### DATA TO PROCESS
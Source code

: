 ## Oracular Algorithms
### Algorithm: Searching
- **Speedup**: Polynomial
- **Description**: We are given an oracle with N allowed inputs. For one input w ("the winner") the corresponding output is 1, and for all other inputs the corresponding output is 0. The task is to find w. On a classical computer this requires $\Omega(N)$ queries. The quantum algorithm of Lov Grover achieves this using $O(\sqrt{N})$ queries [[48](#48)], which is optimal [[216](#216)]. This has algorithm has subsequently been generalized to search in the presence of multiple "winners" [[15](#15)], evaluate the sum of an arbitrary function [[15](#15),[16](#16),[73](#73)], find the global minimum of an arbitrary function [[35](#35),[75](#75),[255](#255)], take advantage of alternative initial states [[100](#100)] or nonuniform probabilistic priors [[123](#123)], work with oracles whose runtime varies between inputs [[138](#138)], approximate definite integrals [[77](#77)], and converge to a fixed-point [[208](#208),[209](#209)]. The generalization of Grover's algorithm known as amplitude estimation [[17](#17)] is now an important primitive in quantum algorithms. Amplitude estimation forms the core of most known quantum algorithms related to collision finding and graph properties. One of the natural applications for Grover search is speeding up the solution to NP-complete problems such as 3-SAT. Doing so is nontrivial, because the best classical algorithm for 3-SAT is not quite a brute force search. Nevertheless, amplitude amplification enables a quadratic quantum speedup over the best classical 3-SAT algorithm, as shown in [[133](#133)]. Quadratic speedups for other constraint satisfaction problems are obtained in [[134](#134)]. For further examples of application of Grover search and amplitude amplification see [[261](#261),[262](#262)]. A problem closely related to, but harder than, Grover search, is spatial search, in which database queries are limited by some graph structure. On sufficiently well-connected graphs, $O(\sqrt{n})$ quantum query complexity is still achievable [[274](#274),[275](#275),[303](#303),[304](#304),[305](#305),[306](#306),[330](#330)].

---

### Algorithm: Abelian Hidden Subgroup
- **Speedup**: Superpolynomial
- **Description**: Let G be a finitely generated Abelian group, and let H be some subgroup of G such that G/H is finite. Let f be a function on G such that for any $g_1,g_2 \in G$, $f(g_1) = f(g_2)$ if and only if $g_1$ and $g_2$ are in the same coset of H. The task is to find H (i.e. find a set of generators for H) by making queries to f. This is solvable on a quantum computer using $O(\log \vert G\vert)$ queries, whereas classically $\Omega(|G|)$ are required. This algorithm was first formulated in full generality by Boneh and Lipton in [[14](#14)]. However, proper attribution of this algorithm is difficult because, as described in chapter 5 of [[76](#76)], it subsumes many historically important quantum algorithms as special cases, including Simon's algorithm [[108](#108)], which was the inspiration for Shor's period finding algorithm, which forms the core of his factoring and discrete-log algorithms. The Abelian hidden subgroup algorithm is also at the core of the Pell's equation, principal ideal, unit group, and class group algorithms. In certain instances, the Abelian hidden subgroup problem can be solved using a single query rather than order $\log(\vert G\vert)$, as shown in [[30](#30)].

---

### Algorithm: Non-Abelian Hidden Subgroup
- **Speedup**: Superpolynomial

### REQUIRED ACTION
The full set of entries must be restated exactly, with none omitted.

### ANSWER TO THIS PROBLEM
Source code

: ## Oracular Algorithms
### Algorithm: Searching
- **Speedup**: Polynomial
- **Description**: We are given an oracle with N allowed inputs. For one input w ("the winner") the corresponding output is 1, and for all other inputs the corresponding output is 0. The task is to find w. On a classical computer this requires $\Omega(N)$ queries. The quantum algorithm of Lov Grover achieves this using $O(\sqrt{N})$ queries [[48](#48)], which is optimal [[216](#216)]. This has algorithm has subsequently been generalized to search in the presence of multiple "winners" [[15](#15)], evaluate the sum of an arbitrary function [[15](#15),[16](#16),[73](#73)], find the global minimum of an arbitrary function [[35](#35),[75](#75),[255](#255)], take advantage of alternative initial states [[100](#100)] or nonuniform probabilistic priors [[123](#123)], work with oracles whose runtime varies between inputs [[138](#138)], approximate definite integrals [[77](#77)], and converge to a fixed-point [[208](#208),[209](#209)]. The generalization of Grover's algorithm known as amplitude estimation [[17](#17)] is now an important primitive in quantum algorithms. Amplitude estimation forms the core of most known quantum algorithms related to collision finding and graph properties. One of the natural applications for Grover search is speeding up the solution to NP-complete problems such as 3-SAT. Doing so is nontrivial, because the best classical algorithm for 3-SAT is not quite a brute force search. Nevertheless, amplitude amplification enables a quadratic quantum speedup over the best classical 3-SAT algorithm, as shown in [[133](#133)]. Quadratic speedups for other constraint satisfaction problems are obtained in [[134](#134)]. For further examples of application of Grover search and amplitude amplification see [[261](#261),[262](#262)]. A problem closely related to, but harder than, Grover search, is spatial search, in which database queries are limited by some graph structure. On sufficiently well-connected graphs, $O(\sqrt{n})$ quantum query complexity is still achievable [[274](#274),[275](#275),[303](#303),[304](#304),[305](#305),[306](#306),[330](#330)].

---

### Algorithm: Abelian Hidden Subgroup
- **Speedup**: Superpolynomial
- **Description**: Let G be a finitely generated Abelian group, and let H be some subgroup of G such that G/H is finite. Let f be a function on G such that for any $g_1,g_2 \in G$, $f(g_1) = f(g_2)$ if and only if $g_1$ and $g_2$ are in the same coset of H. The task is to find H (i.e. find a set of generators for H) by making queries to f. This is solvable on a quantum computer using $O(\log \vert G\vert)$ queries, whereas classically $\Omega(|G|)$ are required. This algorithm was first formulated in full generality by Boneh and Lipton in [[14](#14)]. However, proper attribution of this algorithm is difficult because, as described in chapter 5 of [[76](#76)], it subsumes many historically important quantum algorithms as special cases, including Simon's algorithm [[108](#108)], which was the inspiration for Shor's period finding algorithm, which forms the core of his factoring and discrete-log algorithms. The Abelian hidden subgroup algorithm is also at the core of the Pell's equation, principal ideal, unit group, and class group algorithms. In certain instances, the Abelian hidden subgroup problem can be solved using a single query rather than order $\log(\vert G\vert)$, as shown in [[30](#30)].

---

### Algorithm: Non-Abelian Hidden Subgroup
- **Speedup**: Superpolynomial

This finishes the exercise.